Special Issue Information

Dear Colleagues,

Recent advancements in the understanding of leukemia have significantly improved the development of targeted therapies. Acute myeloid leukemia (AML) has seen major progress in molecular profiling, leading to better classification and risk stratification of the disease. This has resulted in the identification of specific genetic mutations, which are now targeted by new therapies. The introduction of low-intensity induction therapies, such as hypomethylating agents combined with venetoclax, has substantially improved outcomes for patients, especially those with poor prognoses. Additionally, targeted oral therapies against driver mutations have expanded the treatment options available. Regarding Chronic Myeloid Leukemia (CML), the excellent progress induced by tyrosine kinase inhibitors (TKIs) has dramatically improved the prognosis for CML patients, allowing many to achieve long-term remission.
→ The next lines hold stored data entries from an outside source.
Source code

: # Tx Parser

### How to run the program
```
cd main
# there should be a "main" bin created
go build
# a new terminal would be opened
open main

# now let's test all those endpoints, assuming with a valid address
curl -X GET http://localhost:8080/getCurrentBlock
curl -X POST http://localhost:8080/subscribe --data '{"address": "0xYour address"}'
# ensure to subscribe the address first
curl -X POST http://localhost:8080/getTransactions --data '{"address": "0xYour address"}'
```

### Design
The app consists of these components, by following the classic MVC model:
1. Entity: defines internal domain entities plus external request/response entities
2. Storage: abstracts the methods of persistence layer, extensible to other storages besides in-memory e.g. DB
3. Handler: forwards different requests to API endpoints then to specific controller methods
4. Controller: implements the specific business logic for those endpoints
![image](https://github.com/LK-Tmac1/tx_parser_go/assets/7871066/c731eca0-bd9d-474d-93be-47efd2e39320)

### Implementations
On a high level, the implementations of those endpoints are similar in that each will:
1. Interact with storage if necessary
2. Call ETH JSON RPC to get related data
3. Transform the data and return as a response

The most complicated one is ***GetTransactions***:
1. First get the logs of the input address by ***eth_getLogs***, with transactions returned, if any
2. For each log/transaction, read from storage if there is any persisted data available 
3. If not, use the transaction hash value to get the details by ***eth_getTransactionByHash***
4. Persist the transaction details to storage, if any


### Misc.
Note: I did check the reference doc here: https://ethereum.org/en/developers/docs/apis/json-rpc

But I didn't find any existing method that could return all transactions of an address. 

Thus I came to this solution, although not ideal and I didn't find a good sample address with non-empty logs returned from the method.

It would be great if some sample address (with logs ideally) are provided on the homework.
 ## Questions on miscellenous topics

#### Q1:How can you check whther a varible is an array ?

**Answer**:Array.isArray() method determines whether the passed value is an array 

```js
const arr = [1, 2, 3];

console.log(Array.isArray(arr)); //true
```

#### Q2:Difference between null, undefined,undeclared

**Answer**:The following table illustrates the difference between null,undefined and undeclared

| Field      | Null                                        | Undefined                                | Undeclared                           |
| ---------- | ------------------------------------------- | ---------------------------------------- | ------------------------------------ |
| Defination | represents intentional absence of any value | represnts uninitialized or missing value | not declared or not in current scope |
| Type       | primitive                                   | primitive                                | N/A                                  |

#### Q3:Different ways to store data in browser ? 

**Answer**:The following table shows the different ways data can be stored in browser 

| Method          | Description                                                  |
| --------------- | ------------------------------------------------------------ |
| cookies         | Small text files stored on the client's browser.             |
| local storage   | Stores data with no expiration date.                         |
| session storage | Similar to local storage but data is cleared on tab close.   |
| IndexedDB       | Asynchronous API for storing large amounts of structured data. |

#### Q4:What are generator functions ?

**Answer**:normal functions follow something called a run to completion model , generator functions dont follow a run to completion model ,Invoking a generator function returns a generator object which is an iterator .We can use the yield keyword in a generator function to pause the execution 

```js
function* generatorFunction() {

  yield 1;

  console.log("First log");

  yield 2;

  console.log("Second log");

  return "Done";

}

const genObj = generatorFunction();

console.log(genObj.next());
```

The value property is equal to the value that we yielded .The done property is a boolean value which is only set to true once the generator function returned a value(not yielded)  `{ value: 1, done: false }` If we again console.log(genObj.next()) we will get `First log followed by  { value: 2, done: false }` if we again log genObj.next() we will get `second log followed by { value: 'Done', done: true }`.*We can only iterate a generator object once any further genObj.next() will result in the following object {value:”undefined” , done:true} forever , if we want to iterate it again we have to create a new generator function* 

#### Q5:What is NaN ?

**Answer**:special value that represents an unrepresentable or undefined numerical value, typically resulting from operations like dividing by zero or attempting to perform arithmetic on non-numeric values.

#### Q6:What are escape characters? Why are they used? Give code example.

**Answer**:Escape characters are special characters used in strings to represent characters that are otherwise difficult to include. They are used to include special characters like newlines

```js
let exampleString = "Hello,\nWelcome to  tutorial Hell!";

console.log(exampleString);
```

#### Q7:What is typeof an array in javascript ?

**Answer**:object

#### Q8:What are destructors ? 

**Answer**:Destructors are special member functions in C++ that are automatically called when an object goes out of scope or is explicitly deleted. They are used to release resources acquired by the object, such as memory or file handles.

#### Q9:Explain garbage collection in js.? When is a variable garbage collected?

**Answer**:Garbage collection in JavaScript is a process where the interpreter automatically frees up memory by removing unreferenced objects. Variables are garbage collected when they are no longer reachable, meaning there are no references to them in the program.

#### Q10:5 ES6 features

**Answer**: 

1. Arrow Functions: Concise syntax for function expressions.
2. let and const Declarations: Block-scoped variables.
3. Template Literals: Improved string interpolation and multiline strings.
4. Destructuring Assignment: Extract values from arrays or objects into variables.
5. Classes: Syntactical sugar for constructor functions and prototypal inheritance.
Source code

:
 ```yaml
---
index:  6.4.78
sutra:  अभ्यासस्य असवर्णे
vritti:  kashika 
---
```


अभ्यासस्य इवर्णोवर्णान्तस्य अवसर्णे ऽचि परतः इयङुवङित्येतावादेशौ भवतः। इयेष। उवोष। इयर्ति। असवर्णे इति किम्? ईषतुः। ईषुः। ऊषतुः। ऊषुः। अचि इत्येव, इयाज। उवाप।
However, the resistance to TKIs in some CML patients necessitates ongoing research into new therapeutic strategies and combination treatments with the aim to offer a safe TKIs discontinuation and to eradicate the leukemic residual disease. Acute Lymphoblastic Leukemia (ALL) and Chronic Lymphocytic Leukemia (CLL) have benefited from targeted therapies and immunotherapies. CAR-T cell therapies, which genetically modify the patient's immune cells to fight cancer, have shown promising results, especially for ALL. Monoclonal antibody therapies and immune checkpoint inhibitors are other options being studied and used for various types of leukemia. Despite these advancements, challenges remain, particularly in overcoming resistance mechanisms that arise during treatment. Understanding these resistance pathways is crucial for developing combinatorial and sequential therapeutic approaches to enhance patient survival.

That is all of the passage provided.